# [What the exercise asks]
Lines with the string "subcategoría" must each be copied from the listing.

# [Data]
══════
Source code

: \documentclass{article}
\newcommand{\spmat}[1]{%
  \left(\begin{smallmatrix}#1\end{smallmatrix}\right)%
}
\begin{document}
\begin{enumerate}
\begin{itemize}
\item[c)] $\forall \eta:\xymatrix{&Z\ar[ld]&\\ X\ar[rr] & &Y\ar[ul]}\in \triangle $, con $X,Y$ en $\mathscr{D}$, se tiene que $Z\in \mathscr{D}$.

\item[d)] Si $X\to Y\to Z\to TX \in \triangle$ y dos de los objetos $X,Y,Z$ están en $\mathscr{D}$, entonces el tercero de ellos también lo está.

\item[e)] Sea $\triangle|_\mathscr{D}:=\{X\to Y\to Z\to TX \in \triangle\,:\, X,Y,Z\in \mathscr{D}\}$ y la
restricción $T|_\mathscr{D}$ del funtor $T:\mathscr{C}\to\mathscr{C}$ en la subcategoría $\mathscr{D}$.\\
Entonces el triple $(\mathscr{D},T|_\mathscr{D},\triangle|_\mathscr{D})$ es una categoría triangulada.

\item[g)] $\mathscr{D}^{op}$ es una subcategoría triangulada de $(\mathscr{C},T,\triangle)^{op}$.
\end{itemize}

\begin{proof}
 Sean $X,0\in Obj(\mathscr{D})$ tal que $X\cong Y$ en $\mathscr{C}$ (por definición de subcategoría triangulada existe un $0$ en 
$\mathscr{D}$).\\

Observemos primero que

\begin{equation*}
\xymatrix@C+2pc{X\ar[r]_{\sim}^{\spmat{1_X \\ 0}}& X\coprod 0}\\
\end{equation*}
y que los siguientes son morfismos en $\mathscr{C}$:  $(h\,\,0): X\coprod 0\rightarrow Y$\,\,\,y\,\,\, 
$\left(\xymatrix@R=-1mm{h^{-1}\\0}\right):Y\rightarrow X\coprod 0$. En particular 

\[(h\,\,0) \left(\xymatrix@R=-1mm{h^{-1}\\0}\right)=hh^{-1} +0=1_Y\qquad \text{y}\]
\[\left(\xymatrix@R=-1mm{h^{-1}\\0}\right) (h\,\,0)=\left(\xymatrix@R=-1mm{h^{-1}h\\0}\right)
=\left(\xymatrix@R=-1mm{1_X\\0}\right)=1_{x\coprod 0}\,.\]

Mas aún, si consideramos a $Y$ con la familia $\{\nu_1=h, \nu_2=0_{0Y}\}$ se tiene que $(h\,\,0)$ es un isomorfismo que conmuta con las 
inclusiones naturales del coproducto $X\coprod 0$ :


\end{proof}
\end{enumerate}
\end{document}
══════
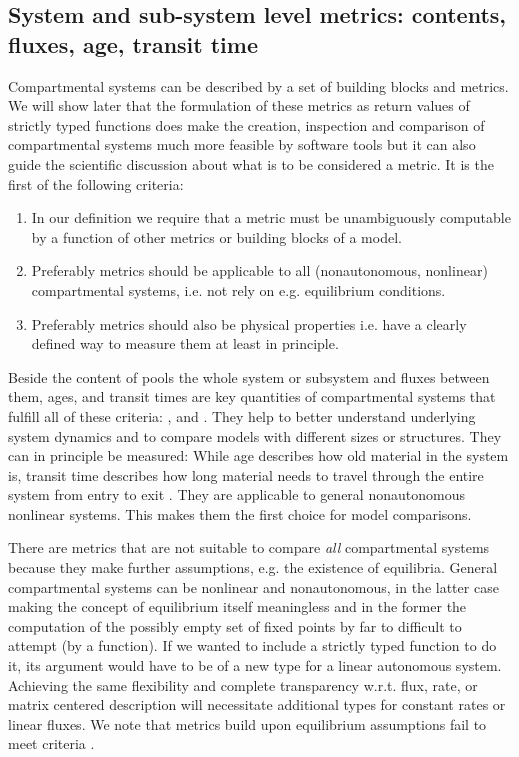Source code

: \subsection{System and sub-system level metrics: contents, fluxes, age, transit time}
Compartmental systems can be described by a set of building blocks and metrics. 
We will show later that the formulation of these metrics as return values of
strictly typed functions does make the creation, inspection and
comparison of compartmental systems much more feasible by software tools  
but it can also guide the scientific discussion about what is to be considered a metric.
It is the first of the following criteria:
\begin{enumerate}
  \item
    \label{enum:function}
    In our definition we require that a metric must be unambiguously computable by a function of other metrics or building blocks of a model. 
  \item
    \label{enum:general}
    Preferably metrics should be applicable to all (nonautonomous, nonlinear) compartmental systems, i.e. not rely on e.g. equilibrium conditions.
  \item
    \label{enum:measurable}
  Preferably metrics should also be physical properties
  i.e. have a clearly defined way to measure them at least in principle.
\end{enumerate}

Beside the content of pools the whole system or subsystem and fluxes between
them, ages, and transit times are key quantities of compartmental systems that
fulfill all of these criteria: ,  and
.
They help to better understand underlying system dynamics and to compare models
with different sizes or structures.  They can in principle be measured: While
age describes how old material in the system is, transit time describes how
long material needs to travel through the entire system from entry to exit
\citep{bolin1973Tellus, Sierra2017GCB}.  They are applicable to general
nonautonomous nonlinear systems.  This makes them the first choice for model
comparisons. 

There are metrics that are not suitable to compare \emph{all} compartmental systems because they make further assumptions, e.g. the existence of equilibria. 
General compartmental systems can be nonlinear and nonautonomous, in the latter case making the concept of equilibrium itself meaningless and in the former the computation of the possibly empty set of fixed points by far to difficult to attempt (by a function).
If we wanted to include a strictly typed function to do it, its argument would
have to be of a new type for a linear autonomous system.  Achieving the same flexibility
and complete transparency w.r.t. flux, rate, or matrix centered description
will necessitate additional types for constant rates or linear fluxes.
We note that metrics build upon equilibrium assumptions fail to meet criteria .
══════
# [Expected answer]
restricción $T|_\mathscr{D}$ del funtor $T:\mathscr{C}\to\mathscr{C}$ en la subcategoría $\mathscr{D}$.\\
\item[g)] $\mathscr{D}^{op}$ es una subcategoría triangulada de $(\mathscr{C},T,\triangle)^{op}$.
 Sean $X,0\in Obj(\mathscr{D})$ tal que $X\cong Y$ en $\mathscr{C}$ (por definición de subcategoría triangulada existe un $0$ en 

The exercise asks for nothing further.